The plaintiffs own case is that he served the notice which was not delivered to the defendants which was sent by him before filing of the suit and according to plaintiff himself that publication of notice in newspaper was necessary because personal service of defendants was not possible and in that situation, the total period of absence of defendants during trial can be condoned by compensating the plaintiff but denied the opportunity to contest the suit will be too harsh in the facts of the case. In this case, it cannot be said that the defendants were negligent and they are not entitled to the relief of condonation of delay. It is true that limitation starts from the date of decree when parties put in appearance in the suit.

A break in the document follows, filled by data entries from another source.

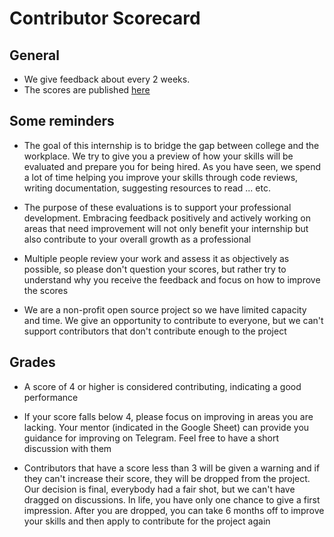 # Contributor Scorecard

<!-- toc -->

## General
- We give feedback about every 2 weeks. 
- The scores are published [<span class="underline">here</span>](https://docs.google.com/spreadsheets/d/1a8ypuO2ODOzjp9BaRN23HWa5P7ruTKs_gHZWaPYsvy4/edit#gid=2082207396)

## Some reminders

- The goal of this internship is to bridge the gap between college and the
  workplace. We try to give you a preview of how your skills will be evaluated
  and prepare you for being hired. As you have seen, we spend a lot of time
  helping you improve your skills through code reviews, writing documentation,
  suggesting resources to read ... etc.

- The purpose of these evaluations is to support your professional development.
  Embracing feedback positively and actively working on areas that need
  improvement will not only benefit your internship but also contribute to your
  overall growth as a professional

- Multiple people review your work and assess it as objectively as possible, so
  please don't question your scores, but rather try to understand why you
  receive the feedback and focus on how to improve the scores

- We are a non-profit open source project so we have limited capacity and time.
  We give an opportunity to contribute to everyone, but we can't support
  contributors that don't contribute enough to the project

## Grades

- A score of 4 or higher is considered contributing, indicating a good
  performance

- If your score falls below 4, please focus on improving in areas you are
  lacking. Your mentor (indicated in the Google Sheet) can provide you
  guidance for improving on Telegram. Feel free to have a short discussion
  with them

- Contributors that have a score less than 3 will be given a warning and if
  they can't increase their score, they will be dropped from the project. Our
  decision is final, everybody had a fair shot, but we can't have dragged on
  discussions. In life, you have only one chance to give a first impression.
  After you are dropped, you can take 6 months off to improve your skills and
  then apply to contribute for the project again

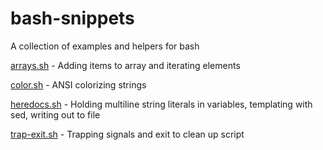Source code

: # bash-snippets
A collection of examples and helpers for bash

[arrays.sh](arrays.sh) - Adding items to array and iterating elements

[color.sh](color.sh) - ANSI colorizing strings

[heredocs.sh](heredocs.sh) - Holding multiline string literals in variables,
  templating with sed, writing out to file

[trap-exit.sh](trap-exit.sh) - Trapping signals and exit to clean up script
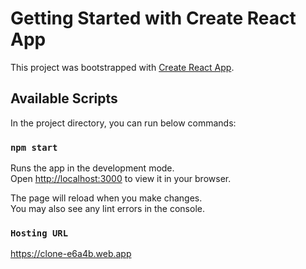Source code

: # Getting Started with Create React App

This project was bootstrapped with [Create React App](https://github.com/facebook/create-react-app).

## Available Scripts

In the project directory, you can run below commands:

### `npm start`

Runs the app in the development mode.\
Open [http://localhost:3000](http://localhost:3000) to view it in your browser.

The page will reload when you make changes.\
You may also see any lint errors in the console.

### `Hosting URL`
https://clone-e6a4b.web.app

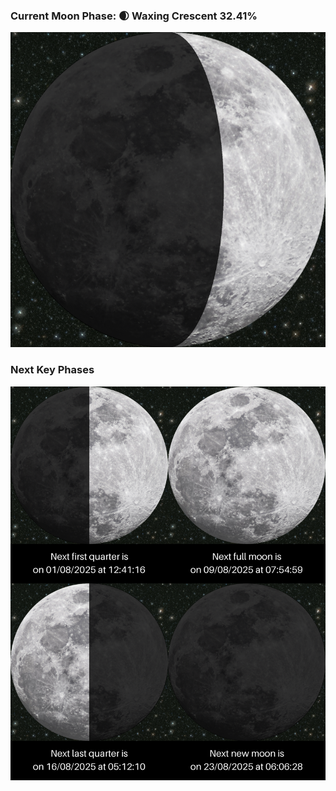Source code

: ### Current Moon Phase: 🌒 Waxing Crescent 32.41%
![Moon Phase](moonphase.png)
### Next Key Phases
![Gallery](gallery.png)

In that situation only, the defendants are required to explain the sufficient cause for not filing the application in time and that has been done by the appellants, It is true that affidavit of any other person has not been filed by the defendants in support of the fact that they came to know that someone came to take possession of the property but at the same time, their presence on the premises all the time, is not the case of even plaintiff. 19. In view of the above reasons, the trial Court committed error of law as well as error of facts in rejecting the application under Section 5 of the Limitation Act as well as application under O. 9. R. 13, C.P.C. The order of the trial Court dated 23-7-2008 is set aside. However, the appellants shall have to compensate the plaintiff and looking to the fact that property in question is commercial premises and there is decree of Rs. 2 lacs against the defendants, therefore the application is allowed on payment of cost of Rs. 10,000/-. The cost shall be paid by the appellant to the respondent within a period of 15 days from today either directly or through their counselor by depositing in the Court. Both the parties on directed to appear before the trial Court on 19-11-2008. In view of the facts mentioned above, time for filing of the written statement of the appellants-defendants is extended up to 19-112008. The trial Court is expected to decide the suit expeditiously within one year from 19-11-2008. Petition allowed.